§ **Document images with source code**
= = = =
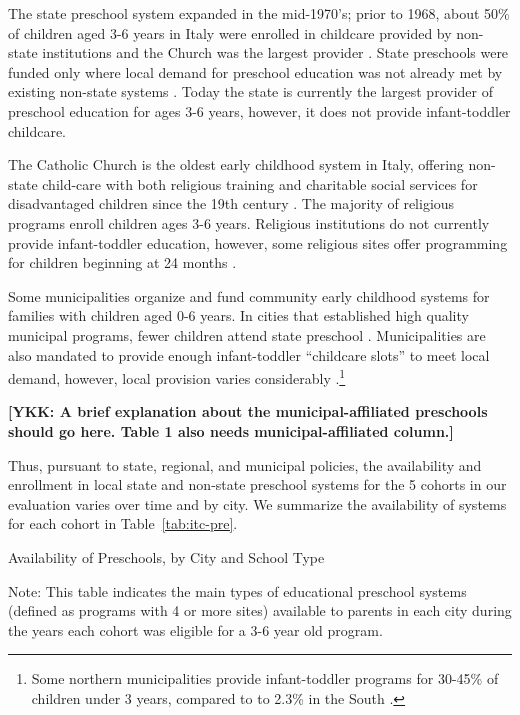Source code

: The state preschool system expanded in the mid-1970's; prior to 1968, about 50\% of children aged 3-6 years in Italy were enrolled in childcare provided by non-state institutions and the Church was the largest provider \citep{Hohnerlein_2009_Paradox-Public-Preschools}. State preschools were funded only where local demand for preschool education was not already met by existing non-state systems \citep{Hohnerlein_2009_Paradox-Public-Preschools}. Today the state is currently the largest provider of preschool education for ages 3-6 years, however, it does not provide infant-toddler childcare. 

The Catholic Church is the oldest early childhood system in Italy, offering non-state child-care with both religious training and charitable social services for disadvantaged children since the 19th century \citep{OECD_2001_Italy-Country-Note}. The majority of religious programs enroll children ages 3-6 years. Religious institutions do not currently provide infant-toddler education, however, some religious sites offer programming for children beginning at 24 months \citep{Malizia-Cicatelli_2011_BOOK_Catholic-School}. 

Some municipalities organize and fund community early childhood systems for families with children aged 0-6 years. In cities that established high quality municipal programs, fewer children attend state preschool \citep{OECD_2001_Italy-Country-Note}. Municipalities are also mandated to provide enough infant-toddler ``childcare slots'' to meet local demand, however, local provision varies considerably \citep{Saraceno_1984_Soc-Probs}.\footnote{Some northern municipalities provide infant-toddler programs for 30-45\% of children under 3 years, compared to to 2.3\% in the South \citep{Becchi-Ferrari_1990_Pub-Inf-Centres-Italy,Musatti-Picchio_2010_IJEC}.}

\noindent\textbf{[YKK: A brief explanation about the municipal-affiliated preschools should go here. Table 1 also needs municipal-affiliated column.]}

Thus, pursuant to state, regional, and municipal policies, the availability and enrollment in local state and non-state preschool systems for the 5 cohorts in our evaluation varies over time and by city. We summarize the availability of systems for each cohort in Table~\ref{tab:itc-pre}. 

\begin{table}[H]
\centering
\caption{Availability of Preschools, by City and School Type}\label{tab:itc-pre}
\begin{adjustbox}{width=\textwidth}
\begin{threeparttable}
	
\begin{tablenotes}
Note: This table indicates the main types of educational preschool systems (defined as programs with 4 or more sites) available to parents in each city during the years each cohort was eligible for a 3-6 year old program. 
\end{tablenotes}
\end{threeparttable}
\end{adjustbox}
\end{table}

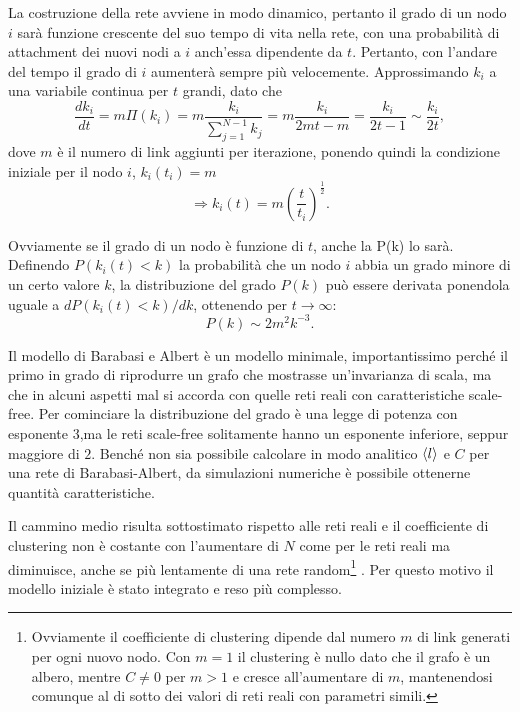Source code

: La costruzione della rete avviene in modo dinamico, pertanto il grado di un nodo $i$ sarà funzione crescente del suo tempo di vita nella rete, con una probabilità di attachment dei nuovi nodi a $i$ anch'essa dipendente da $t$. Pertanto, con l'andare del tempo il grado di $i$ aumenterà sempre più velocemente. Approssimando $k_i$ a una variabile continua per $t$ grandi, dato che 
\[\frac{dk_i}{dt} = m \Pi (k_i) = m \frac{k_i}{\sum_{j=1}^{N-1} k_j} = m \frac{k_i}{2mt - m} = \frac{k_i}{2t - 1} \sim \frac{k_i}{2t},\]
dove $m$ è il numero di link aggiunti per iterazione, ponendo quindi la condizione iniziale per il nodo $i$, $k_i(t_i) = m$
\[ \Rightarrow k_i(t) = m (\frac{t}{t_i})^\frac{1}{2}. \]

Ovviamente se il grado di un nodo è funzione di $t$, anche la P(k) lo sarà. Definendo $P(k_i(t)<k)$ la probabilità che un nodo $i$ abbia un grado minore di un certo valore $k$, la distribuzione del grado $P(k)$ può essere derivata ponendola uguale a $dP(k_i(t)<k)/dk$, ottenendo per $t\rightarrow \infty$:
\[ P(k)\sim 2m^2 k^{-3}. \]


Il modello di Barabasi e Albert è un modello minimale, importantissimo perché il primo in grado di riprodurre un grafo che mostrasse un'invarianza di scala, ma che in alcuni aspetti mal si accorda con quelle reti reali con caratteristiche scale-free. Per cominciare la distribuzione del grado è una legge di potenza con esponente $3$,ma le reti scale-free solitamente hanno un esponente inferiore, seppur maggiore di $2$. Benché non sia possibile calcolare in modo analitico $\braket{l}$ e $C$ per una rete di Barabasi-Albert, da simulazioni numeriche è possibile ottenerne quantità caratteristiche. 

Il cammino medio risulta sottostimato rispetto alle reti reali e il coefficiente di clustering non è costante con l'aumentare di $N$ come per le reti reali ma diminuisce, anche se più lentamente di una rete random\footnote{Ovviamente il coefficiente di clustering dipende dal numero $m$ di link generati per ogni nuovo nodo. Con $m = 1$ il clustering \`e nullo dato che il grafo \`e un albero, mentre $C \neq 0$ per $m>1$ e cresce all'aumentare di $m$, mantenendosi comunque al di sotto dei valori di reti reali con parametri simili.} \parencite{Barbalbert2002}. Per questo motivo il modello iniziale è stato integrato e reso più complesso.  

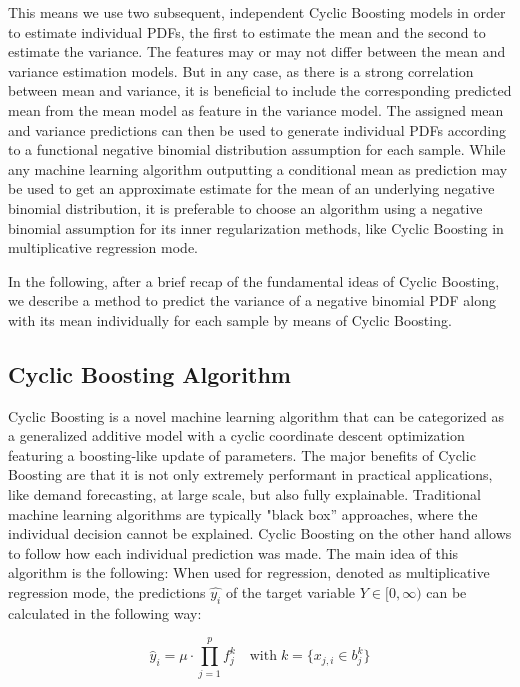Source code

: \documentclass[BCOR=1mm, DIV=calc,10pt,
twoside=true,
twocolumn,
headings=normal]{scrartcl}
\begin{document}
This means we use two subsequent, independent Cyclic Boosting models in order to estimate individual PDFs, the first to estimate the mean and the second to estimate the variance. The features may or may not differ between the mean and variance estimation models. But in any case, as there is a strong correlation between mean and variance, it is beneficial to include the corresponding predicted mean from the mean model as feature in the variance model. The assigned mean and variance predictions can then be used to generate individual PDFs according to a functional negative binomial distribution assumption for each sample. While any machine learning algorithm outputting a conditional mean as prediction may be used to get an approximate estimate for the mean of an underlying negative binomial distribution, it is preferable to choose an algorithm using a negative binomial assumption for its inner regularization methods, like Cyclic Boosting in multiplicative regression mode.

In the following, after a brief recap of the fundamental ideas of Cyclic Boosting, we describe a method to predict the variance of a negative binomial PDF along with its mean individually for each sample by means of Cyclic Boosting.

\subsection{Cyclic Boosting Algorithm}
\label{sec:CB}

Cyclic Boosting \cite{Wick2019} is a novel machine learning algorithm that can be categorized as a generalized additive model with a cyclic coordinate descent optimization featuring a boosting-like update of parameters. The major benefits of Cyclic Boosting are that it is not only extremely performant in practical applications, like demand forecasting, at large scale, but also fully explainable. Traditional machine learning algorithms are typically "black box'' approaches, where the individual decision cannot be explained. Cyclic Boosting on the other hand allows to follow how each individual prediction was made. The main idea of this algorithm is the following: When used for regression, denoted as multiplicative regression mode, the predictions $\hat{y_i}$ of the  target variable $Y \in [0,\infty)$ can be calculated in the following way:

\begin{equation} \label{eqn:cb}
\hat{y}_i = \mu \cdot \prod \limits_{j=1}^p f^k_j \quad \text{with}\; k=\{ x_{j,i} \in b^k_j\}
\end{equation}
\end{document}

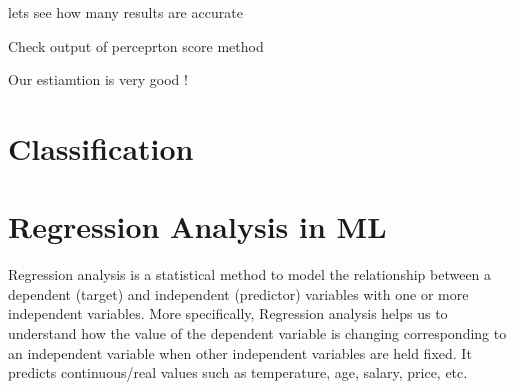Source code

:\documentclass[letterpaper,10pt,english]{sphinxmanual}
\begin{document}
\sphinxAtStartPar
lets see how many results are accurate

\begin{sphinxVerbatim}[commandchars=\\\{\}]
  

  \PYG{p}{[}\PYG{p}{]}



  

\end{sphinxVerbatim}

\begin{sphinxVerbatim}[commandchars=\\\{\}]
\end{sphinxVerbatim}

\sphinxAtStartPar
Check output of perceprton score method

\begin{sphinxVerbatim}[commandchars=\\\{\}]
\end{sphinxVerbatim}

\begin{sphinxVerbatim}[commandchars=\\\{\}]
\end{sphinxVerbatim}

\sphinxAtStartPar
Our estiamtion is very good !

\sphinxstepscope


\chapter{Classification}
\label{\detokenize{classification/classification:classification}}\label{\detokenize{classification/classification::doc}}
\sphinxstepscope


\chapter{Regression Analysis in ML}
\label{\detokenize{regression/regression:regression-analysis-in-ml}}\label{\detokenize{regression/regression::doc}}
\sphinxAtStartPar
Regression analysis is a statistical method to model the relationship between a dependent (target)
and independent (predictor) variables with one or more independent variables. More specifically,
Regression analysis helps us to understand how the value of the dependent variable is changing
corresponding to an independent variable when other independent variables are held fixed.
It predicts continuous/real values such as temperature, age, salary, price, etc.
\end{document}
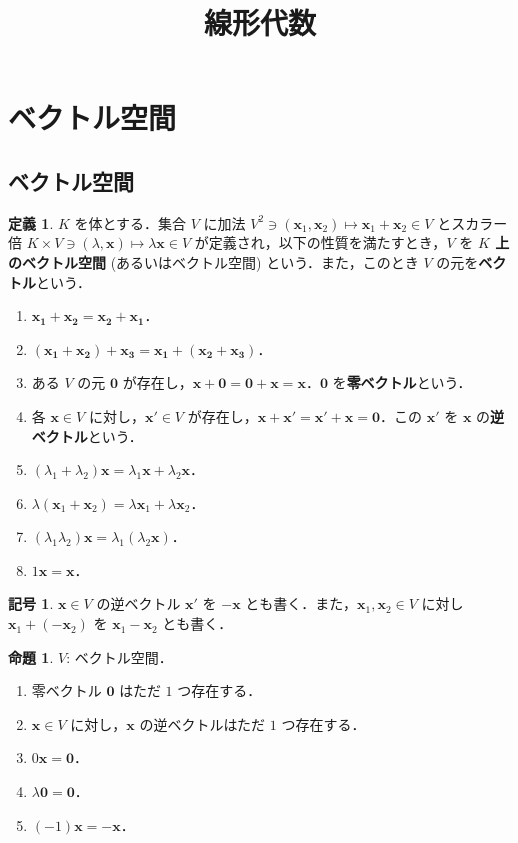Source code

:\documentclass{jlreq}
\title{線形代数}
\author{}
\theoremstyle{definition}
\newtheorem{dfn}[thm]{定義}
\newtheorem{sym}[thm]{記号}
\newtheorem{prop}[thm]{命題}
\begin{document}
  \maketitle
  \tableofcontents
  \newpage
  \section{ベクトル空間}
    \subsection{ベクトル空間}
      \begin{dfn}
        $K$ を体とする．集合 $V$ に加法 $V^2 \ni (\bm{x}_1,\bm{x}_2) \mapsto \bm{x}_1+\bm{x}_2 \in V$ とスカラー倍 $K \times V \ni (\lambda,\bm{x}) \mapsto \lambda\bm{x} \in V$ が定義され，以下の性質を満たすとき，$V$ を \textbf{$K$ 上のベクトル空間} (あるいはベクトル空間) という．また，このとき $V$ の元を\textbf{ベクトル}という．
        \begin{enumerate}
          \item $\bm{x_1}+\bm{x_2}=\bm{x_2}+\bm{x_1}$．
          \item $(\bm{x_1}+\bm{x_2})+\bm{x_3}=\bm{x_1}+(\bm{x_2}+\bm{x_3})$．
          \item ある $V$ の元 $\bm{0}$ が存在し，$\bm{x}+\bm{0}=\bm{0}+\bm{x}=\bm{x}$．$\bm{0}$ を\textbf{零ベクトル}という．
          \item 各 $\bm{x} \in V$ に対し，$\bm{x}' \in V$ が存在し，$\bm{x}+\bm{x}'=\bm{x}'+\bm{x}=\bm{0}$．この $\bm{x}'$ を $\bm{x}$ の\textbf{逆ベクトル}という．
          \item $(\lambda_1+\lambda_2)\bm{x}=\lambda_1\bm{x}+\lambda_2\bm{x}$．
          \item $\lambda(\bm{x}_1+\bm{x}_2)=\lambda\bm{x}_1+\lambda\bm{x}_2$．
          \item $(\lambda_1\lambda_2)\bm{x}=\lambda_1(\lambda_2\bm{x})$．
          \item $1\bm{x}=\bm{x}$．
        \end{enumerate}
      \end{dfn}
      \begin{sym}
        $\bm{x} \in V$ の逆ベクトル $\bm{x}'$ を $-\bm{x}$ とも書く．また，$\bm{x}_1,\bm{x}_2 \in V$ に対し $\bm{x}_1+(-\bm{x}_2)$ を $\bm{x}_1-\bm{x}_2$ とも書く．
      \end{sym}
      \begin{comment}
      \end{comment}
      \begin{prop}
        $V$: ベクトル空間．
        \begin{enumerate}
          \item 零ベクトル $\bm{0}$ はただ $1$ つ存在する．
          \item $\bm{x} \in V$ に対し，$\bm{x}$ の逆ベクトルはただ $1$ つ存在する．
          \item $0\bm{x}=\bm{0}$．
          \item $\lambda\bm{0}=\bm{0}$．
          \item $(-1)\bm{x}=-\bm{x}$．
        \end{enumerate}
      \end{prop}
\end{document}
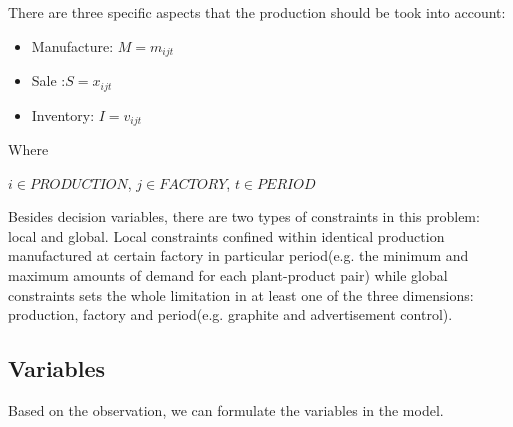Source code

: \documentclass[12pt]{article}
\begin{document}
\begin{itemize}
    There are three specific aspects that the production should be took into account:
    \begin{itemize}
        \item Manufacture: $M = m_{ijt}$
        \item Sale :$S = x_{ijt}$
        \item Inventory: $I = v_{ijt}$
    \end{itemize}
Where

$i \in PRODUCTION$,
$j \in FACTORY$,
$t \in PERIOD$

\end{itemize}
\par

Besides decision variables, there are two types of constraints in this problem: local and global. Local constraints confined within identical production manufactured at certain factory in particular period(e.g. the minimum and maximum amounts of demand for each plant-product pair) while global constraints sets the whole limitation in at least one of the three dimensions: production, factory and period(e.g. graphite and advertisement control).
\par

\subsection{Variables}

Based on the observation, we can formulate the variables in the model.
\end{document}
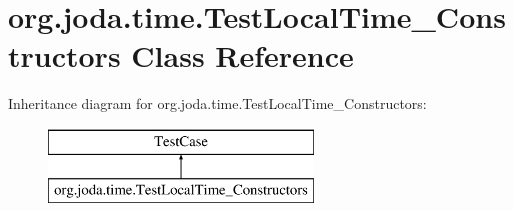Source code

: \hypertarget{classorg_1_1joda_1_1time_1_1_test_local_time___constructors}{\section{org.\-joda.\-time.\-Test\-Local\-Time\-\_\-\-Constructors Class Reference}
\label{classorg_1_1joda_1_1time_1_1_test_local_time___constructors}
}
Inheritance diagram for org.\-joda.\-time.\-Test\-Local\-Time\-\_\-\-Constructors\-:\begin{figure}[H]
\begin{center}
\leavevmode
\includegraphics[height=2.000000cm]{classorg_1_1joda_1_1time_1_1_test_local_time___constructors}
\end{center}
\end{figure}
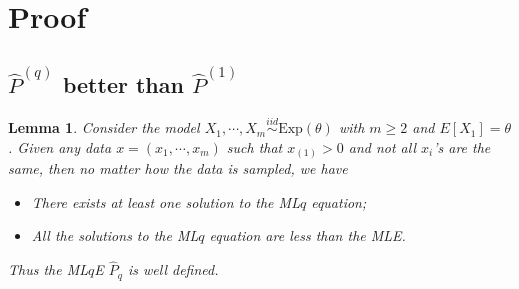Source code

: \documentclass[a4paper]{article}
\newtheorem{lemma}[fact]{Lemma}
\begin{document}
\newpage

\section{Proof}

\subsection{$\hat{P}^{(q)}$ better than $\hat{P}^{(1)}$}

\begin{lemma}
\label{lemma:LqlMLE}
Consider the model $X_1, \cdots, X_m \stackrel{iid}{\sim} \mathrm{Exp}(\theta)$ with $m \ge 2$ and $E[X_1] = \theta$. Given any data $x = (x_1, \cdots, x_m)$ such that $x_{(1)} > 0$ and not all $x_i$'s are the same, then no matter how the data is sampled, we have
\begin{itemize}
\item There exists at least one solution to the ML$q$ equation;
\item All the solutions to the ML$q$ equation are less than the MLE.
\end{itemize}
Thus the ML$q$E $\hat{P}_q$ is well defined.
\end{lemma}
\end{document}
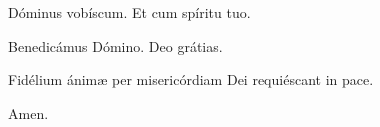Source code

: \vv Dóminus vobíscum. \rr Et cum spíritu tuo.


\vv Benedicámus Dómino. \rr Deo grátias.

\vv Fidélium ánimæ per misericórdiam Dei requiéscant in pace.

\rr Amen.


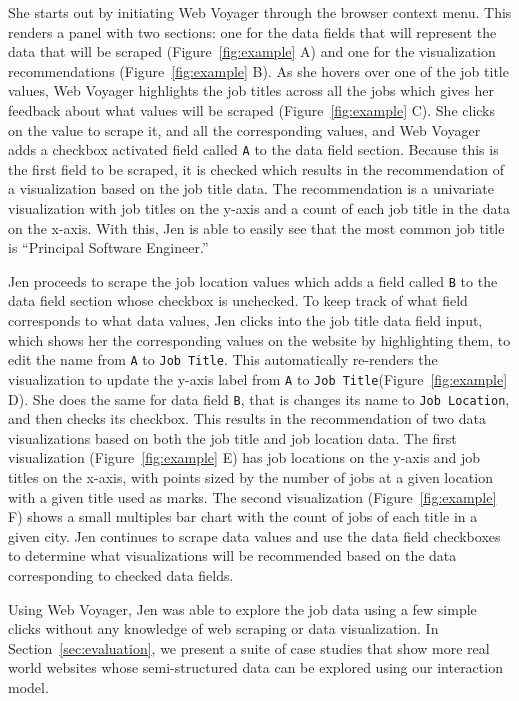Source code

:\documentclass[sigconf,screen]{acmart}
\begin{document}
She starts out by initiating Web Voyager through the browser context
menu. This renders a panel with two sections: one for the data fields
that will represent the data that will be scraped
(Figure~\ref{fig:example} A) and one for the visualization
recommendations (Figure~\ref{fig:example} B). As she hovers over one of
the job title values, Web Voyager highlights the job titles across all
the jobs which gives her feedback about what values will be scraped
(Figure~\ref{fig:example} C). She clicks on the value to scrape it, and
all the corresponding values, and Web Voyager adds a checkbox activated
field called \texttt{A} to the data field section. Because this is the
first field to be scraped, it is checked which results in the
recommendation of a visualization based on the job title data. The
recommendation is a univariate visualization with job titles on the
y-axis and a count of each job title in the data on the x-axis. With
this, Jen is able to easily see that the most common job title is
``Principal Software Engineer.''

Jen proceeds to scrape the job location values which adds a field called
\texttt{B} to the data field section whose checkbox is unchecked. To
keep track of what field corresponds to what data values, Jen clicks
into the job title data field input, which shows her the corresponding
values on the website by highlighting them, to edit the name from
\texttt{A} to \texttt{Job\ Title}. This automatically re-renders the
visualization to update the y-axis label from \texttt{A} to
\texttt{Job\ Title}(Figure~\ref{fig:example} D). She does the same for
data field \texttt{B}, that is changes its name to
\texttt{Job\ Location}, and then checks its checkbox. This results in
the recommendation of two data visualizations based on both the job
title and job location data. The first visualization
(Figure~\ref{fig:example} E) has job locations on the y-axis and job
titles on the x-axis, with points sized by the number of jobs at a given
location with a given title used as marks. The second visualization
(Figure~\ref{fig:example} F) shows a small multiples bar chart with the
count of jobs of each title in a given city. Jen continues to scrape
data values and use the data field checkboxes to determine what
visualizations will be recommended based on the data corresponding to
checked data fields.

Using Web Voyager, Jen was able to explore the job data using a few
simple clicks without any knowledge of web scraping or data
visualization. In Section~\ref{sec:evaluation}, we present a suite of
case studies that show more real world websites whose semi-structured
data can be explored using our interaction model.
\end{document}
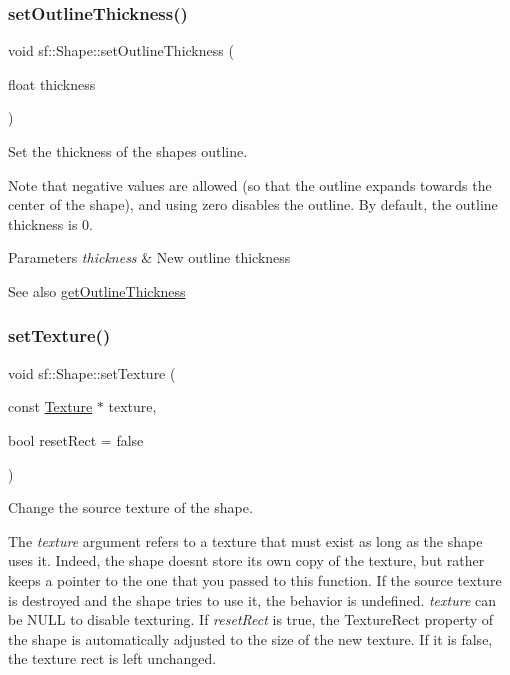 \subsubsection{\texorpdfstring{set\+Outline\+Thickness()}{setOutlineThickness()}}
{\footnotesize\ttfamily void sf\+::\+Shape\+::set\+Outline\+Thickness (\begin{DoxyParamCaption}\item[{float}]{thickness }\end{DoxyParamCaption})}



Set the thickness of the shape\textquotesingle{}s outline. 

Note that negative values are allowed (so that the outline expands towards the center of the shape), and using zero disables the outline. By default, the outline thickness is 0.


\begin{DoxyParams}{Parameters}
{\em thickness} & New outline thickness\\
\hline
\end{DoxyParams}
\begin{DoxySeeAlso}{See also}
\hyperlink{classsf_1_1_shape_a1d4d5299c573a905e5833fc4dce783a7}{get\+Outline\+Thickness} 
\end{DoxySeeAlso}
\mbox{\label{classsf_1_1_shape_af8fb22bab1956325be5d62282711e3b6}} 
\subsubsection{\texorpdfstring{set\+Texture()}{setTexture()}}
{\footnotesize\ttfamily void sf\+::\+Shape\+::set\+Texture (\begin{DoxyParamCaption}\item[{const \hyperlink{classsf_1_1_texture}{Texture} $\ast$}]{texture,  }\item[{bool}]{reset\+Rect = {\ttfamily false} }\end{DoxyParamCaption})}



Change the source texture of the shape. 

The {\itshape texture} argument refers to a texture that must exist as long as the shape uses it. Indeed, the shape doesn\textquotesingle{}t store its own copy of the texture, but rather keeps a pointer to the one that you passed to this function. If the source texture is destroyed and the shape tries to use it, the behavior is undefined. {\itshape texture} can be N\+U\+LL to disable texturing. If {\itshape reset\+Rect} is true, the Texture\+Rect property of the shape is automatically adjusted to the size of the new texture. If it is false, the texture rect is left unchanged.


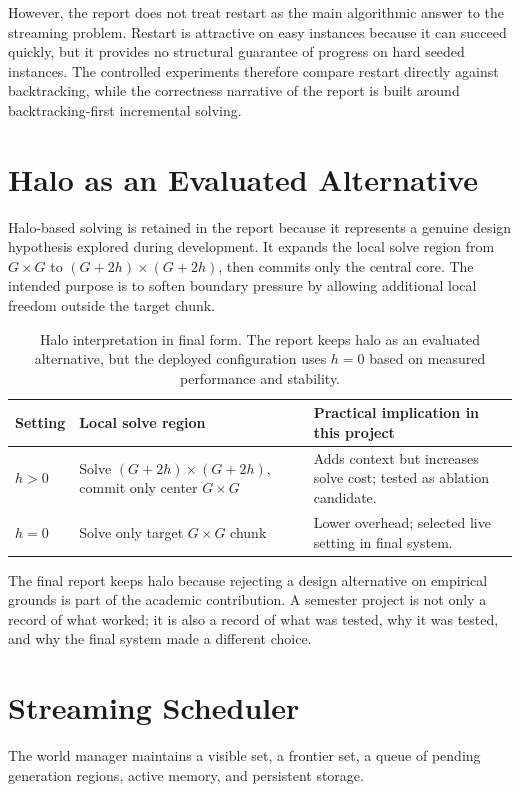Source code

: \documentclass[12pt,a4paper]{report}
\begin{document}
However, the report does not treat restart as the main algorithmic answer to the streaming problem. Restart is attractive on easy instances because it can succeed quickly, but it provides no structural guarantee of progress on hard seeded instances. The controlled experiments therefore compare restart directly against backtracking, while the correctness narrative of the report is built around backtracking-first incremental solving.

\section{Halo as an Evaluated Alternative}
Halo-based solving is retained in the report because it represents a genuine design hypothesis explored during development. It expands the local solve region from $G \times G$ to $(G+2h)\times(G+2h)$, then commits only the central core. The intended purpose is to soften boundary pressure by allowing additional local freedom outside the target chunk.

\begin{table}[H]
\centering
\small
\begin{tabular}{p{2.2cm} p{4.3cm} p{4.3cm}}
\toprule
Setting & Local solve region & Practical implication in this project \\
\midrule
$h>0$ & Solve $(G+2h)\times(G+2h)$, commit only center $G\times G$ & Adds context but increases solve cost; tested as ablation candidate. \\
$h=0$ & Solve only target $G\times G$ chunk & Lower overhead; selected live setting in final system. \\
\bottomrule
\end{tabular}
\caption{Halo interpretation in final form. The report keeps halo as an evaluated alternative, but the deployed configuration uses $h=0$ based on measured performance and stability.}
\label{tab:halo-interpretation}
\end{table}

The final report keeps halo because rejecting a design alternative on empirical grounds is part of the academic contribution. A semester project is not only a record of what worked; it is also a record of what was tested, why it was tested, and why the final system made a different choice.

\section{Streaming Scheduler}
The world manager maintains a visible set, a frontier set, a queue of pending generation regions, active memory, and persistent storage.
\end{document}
= = = =
§ **Work instruction**
Above are some records; extract exactly the lines from the one containing "simple clicks without" through the one containing "Change the source texture of the shape." and drop the pictures.

§ **Worked solution**
simple clicks without any knowledge of web scraping or data
visualization. In Section~\ref{sec:evaluation}, we present a suite of
case studies that show more real world websites whose semi-structured
data can be explored using our interaction model.
\end{document}
 \subsubsection{\texorpdfstring{set\+Outline\+Thickness()}{setOutlineThickness()}}
{\footnotesize\ttfamily void sf\+::\+Shape\+::set\+Outline\+Thickness (\begin{DoxyParamCaption}\item[{float}]{thickness }\end{DoxyParamCaption})}



Set the thickness of the shape\textquotesingle{}s outline. 

Note that negative values are allowed (so that the outline expands towards the center of the shape), and using zero disables the outline. By default, the outline thickness is 0.


\begin{DoxyParams}{Parameters}
{\em thickness} & New outline thickness\\
\hline
\end{DoxyParams}
\begin{DoxySeeAlso}{See also}
\hyperlink{classsf_1_1_shape_a1d4d5299c573a905e5833fc4dce783a7}{get\+Outline\+Thickness} 
\end{DoxySeeAlso}
\mbox{\label{classsf_1_1_shape_af8fb22bab1956325be5d62282711e3b6}} 
\subsubsection{\texorpdfstring{set\+Texture()}{setTexture()}}
{\footnotesize\ttfamily void sf\+::\+Shape\+::set\+Texture (\begin{DoxyParamCaption}\item[{const \hyperlink{classsf_1_1_texture}{Texture} $\ast$}]{texture,  }\item[{bool}]{reset\+Rect = {\ttfamily false} }\end{DoxyParamCaption})}



Change the source texture of the shape. 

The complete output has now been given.